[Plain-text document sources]
◇ ◇ ◇ ◇ ◇ ◇ ◇

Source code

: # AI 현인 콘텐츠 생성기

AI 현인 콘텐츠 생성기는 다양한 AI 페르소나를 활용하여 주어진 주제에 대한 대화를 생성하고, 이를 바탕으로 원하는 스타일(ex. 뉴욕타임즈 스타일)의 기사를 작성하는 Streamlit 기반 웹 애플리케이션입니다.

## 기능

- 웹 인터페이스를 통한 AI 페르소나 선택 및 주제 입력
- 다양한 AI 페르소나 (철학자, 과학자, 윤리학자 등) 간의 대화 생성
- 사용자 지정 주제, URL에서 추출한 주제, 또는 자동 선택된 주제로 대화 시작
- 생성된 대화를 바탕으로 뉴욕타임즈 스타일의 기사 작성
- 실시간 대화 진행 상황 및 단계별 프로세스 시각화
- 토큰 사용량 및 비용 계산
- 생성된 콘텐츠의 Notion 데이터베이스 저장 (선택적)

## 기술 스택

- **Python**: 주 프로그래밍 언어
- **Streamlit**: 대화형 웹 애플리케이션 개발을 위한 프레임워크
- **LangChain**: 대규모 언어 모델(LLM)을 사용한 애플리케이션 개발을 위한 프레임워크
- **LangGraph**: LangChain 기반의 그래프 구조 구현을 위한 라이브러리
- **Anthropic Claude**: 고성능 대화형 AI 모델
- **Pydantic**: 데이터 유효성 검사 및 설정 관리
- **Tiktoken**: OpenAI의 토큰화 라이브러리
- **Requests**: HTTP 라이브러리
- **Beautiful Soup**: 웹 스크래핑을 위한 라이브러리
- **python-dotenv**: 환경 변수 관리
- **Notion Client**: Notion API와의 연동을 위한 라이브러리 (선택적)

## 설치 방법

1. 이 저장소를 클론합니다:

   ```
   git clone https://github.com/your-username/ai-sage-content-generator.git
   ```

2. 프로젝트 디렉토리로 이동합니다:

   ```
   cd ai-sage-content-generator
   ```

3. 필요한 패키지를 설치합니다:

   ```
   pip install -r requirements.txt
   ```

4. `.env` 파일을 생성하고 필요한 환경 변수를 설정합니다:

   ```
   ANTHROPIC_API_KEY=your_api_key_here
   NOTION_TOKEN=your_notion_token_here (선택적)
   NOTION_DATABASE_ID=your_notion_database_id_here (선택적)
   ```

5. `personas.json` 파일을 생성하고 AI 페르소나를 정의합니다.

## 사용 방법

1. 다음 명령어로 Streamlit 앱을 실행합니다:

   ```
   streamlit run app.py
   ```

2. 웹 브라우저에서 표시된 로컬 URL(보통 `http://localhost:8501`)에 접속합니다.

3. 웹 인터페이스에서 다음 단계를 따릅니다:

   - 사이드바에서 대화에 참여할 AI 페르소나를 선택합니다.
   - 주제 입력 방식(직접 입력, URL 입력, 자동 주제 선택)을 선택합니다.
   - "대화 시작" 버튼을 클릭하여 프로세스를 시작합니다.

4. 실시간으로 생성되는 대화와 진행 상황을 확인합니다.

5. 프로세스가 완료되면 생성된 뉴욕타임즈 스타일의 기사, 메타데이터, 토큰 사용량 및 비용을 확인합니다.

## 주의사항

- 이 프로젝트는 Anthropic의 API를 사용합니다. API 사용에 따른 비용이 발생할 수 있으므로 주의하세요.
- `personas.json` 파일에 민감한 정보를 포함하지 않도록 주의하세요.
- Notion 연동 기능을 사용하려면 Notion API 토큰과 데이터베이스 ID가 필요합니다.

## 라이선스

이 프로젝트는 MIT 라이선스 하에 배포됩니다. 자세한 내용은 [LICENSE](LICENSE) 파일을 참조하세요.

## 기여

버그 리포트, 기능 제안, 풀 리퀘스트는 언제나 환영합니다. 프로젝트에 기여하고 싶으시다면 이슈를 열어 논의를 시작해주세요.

◇ ◇ ◇ ◇ ◇ ◇ ◇

What is being asked: Only a number is expected: the count of lines in the data that contain the word "LangChain".

Exercise response: 2